◆ Exercise goal:
Would you restate the entries below word for word, starting at the first line and ending with the one that has "33.0M terms and"?

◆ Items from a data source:
------------------------------------------------------------
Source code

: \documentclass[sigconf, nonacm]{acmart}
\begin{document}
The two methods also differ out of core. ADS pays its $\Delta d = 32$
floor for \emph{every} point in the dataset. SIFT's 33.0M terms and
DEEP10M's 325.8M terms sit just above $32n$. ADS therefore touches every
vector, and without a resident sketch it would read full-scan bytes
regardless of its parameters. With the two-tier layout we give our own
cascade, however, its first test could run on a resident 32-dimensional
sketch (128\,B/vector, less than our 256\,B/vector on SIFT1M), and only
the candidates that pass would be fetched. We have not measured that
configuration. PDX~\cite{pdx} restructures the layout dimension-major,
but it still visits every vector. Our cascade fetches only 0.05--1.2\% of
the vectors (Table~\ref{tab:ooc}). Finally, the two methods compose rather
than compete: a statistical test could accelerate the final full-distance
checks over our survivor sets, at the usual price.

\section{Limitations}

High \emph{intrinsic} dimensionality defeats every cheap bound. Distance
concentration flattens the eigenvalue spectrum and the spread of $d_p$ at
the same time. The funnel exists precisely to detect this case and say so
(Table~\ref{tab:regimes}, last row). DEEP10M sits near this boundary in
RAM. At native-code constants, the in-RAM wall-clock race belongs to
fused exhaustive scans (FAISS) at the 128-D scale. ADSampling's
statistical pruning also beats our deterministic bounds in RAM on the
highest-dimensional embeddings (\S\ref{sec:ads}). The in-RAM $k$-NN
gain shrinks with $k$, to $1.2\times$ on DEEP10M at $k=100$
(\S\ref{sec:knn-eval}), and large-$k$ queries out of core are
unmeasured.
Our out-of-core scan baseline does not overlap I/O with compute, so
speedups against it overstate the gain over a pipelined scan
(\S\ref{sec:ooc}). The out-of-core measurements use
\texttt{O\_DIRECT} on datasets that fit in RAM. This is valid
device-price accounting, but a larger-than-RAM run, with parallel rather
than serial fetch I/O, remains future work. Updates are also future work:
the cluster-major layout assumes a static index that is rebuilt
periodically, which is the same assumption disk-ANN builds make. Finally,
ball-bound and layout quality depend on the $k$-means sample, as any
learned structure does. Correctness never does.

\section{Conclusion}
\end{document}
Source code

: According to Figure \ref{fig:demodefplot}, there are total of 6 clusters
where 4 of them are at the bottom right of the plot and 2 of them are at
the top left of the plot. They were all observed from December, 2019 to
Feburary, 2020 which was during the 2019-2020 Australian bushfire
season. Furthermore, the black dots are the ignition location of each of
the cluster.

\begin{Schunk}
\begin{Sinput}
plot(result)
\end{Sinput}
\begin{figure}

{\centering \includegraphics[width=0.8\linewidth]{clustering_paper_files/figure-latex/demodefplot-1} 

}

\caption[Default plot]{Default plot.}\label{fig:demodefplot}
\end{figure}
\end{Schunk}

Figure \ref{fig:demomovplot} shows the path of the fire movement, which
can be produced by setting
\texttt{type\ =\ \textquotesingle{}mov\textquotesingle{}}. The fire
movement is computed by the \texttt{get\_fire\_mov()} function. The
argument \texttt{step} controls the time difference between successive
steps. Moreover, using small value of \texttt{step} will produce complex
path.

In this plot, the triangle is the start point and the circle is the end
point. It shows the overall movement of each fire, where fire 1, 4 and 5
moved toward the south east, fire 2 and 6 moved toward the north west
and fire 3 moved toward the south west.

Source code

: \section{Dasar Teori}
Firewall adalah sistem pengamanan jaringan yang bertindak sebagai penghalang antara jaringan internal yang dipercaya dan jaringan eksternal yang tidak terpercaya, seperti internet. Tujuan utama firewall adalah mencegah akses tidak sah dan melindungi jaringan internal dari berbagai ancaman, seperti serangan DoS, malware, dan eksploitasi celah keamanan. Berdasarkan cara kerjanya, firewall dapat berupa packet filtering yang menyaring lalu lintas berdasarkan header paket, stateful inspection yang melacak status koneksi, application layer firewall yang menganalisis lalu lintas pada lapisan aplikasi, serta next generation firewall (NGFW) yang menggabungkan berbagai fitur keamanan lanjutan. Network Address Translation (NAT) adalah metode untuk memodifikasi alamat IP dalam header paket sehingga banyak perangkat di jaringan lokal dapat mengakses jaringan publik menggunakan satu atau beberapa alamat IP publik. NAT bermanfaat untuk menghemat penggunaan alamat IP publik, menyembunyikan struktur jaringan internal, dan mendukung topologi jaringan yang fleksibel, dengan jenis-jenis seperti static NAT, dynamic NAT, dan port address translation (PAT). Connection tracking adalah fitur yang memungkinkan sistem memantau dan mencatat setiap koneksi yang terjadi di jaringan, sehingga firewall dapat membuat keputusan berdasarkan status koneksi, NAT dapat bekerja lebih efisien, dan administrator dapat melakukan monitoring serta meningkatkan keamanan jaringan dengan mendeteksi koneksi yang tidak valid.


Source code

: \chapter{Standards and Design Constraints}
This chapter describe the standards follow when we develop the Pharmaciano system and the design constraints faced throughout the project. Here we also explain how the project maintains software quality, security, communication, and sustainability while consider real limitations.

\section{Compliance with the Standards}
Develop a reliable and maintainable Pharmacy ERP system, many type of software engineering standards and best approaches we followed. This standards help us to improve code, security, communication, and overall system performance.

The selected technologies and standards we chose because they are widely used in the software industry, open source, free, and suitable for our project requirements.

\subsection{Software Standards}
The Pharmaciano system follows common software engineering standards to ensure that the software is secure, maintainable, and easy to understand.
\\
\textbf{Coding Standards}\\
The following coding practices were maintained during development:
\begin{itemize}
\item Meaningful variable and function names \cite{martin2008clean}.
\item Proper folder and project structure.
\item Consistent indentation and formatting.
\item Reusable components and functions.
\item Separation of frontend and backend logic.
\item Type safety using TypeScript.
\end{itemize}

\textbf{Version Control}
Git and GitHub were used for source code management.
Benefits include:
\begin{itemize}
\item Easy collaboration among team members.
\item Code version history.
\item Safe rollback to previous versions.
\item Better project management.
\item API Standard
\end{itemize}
------------------------------------------------------------
◆ Written answer:
Source code

: \documentclass[sigconf, nonacm]{acmart}
\begin{document}
The two methods also differ out of core. ADS pays its $\Delta d = 32$
floor for \emph{every} point in the dataset. SIFT's 33.0M terms and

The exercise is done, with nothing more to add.